This exercise calls for every record to be returned exactly, with pictures removed.

BEGIN Material provided

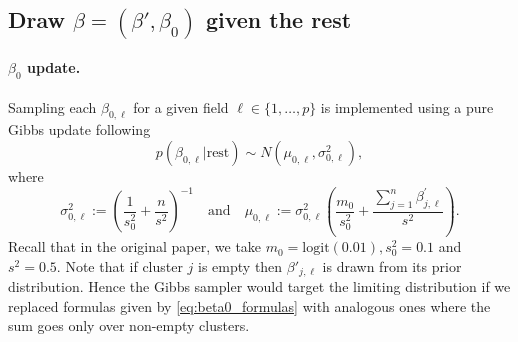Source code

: \documentclass[ba]{imsart}
\begin{document}
\begin{comment}
\begin{algorithm}
 \KwData{$\nu_{j,l}$ for $j = 1,\ldots, n$ and $l = 1,\ldots, L$}
 \KwIn{current state of $\eta, \beta', \beta_0,N$ and $\theta$}
 Keep track of cluster sizes $\texttt{clsize}$ and number of clusters $\texttt{ksize}$\;
 \tcp{update labels for each record}
 \For{$j = 1,\ldots, n$}{
    \If{$\texttt{clsize}[\eta_j] == 1$}{
        $\texttt{ksize} \leftarrow \texttt{ksize} - 1$
    }
    \For{$ q = 1 \ldots n$}{
        \eIf{$\exists i, \eta_i = q$}{
            \tcp{$q$ is an observed cluster}
            $\texttt{psampq}[q] \leftarrow 
            \frac{p(\nu_{z_q}\mid \eta, \beta'_q,\theta)}{p(\nu_{z_{q - (j)}} \mid \eta, \beta'_q, \theta)}$ 
            according to Algorithm~\ref{algo:conditional_eta}\;
        }{
            \tcp{$q$ is a new cluster}
            $\texttt{psampq}[q] \leftarrow 
            \prod_{l=1}^L \theta_{l,\nu_{ijl}}\cdot \frac{N- \texttt{ksize}}{ n - \texttt{ksize}}$ \;
        }
    }
    \tcp{couple this step later}
    sample $q$ according to normalized $\texttt{psampq}$\; 
 }
 \tcp{update distortion parameters $\beta'$ and $\beta_0$}
 Details in the paper\;
 \tcp{update population size $N$ - MH with integer proposal}
 Propose $\delta$ from discrete uniform $[-100,100]$\;
 Set $N \leftarrow N + \delta$ if $U < \frac{(N+\delta)_k}{N_k}\cdot (\frac{N}{N+\delta})^{n + g}$ and $(N+\delta) > k$\;
 \tcp{update probability vector $\theta_\ell$ for each column $l$}
 \For{ $l \in 1:L$}{
    sample  $\theta_\ell \sim p(\cdot | \theta_{(-l)}, \eta, \beta',\beta_0,N,\nu)$ according to~\eqref{eq:theta_conditional} with Dirichlet proposal. 
 }
 \caption{One iteration for the Gibbs sampler for the joint posterior~\eqref{eq:posteriorfactorization}.}
 \label{algo:gibbs_joint}
\end{algorithm}
\end{comment}

\subsection{Draw $\beta = (\beta', \beta_0)$ given the rest}
\paragraph{$\beta_{0}$ update.} Sampling each $\beta_{0,\ell}$ for a given field $\ell \in \{ 1, \ldots, p \} $ is implemented using a pure Gibbs update following
$$p\left(\beta_{0,\ell}|\text{rest}\right)\sim N(\mu_{0,\ell}, \sigma_{0,\ell}^2),$$
where
\begin{equation}\label{eq:beta0_formulas}
\sigma_{0,\ell}^2 := \left(\frac{1}{s_0^2} + \frac{n}{s^2} \right)^{-1} \quad \text{and} \quad \mu_{0,\ell} := \sigma_{0,\ell}^2 \left(\frac{m_0}{s_0^2} + \frac{\sum_{j=1}^{n} \beta^{'}_{j,\ell}}{s^2} \right).
\end{equation}
 Recall that in the original paper, we take $m_0 = \text{logit}(0.01), s_0^2 = 0.1$ and $s^2 =0.5$. Note that if cluster $j$ is empty then $\beta'_{j,\ell}$ is drawn from its prior distribution. Hence the Gibbs sampler would target the limiting distribution if we replaced formulas given by \eqref{eq:beta0_formulas} with analogous ones where the sum goes only over non-empty clusters.
\end{document}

END Material provided

--- Final answer ---
Source code

: \documentclass[ba]{imsart}
\begin{document}
\begin{comment}
\begin{algorithm}
 \KwData{$\nu_{j,l}$ for $j = 1,\ldots, n$ and $l = 1,\ldots, L$}
 \KwIn{current state of $\eta, \beta', \beta_0,N$ and $\theta$}
 Keep track of cluster sizes $\texttt{clsize}$ and number of clusters $\texttt{ksize}$\;
 \tcp{update labels for each record}
 \For{$j = 1,\ldots, n$}{
    \If{$\texttt{clsize}[\eta_j] == 1$}{
        $\texttt{ksize} \leftarrow \texttt{ksize} - 1$
    }
    \For{$ q = 1 \ldots n$}{
        \eIf{$\exists i, \eta_i = q$}{
            \tcp{$q$ is an observed cluster}
            $\texttt{psampq}[q] \leftarrow 
            \frac{p(\nu_{z_q}\mid \eta, \beta'_q,\theta)}{p(\nu_{z_{q - (j)}} \mid \eta, \beta'_q, \theta)}$ 
            according to Algorithm~\ref{algo:conditional_eta}\;
        }{
            \tcp{$q$ is a new cluster}
            $\texttt{psampq}[q] \leftarrow 
            \prod_{l=1}^L \theta_{l,\nu_{ijl}}\cdot \frac{N- \texttt{ksize}}{ n - \texttt{ksize}}$ \;
        }
    }
    \tcp{couple this step later}
    sample $q$ according to normalized $\texttt{psampq}$\; 
 }
 \tcp{update distortion parameters $\beta'$ and $\beta_0$}
 Details in the paper\;
 \tcp{update population size $N$ - MH with integer proposal}
 Propose $\delta$ from discrete uniform $[-100,100]$\;
 Set $N \leftarrow N + \delta$ if $U < \frac{(N+\delta)_k}{N_k}\cdot (\frac{N}{N+\delta})^{n + g}$ and $(N+\delta) > k$\;
 \tcp{update probability vector $\theta_\ell$ for each column $l$}
 \For{ $l \in 1:L$}{
    sample  $\theta_\ell \sim p(\cdot | \theta_{(-l)}, \eta, \beta',\beta_0,N,\nu)$ according to~\eqref{eq:theta_conditional} with Dirichlet proposal. 
 }
 \caption{One iteration for the Gibbs sampler for the joint posterior~\eqref{eq:posteriorfactorization}.}
 \label{algo:gibbs_joint}
\end{algorithm}
\end{comment}

\subsection{Draw $\beta = (\beta', \beta_0)$ given the rest}
\paragraph{$\beta_{0}$ update.} Sampling each $\beta_{0,\ell}$ for a given field $\ell \in \{ 1, \ldots, p \} $ is implemented using a pure Gibbs update following
$$p\left(\beta_{0,\ell}|\text{rest}\right)\sim N(\mu_{0,\ell}, \sigma_{0,\ell}^2),$$
where
\begin{equation}\label{eq:beta0_formulas}
\sigma_{0,\ell}^2 := \left(\frac{1}{s_0^2} + \frac{n}{s^2} \right)^{-1} \quad \text{and} \quad \mu_{0,\ell} := \sigma_{0,\ell}^2 \left(\frac{m_0}{s_0^2} + \frac{\sum_{j=1}^{n} \beta^{'}_{j,\ell}}{s^2} \right).
\end{equation}
 Recall that in the original paper, we take $m_0 = \text{logit}(0.01), s_0^2 = 0.1$ and $s^2 =0.5$. Note that if cluster $j$ is empty then $\beta'_{j,\ell}$ is drawn from its prior distribution. Hence the Gibbs sampler would target the limiting distribution if we replaced formulas given by \eqref{eq:beta0_formulas} with analogous ones where the sum goes only over non-empty clusters.
\end{document}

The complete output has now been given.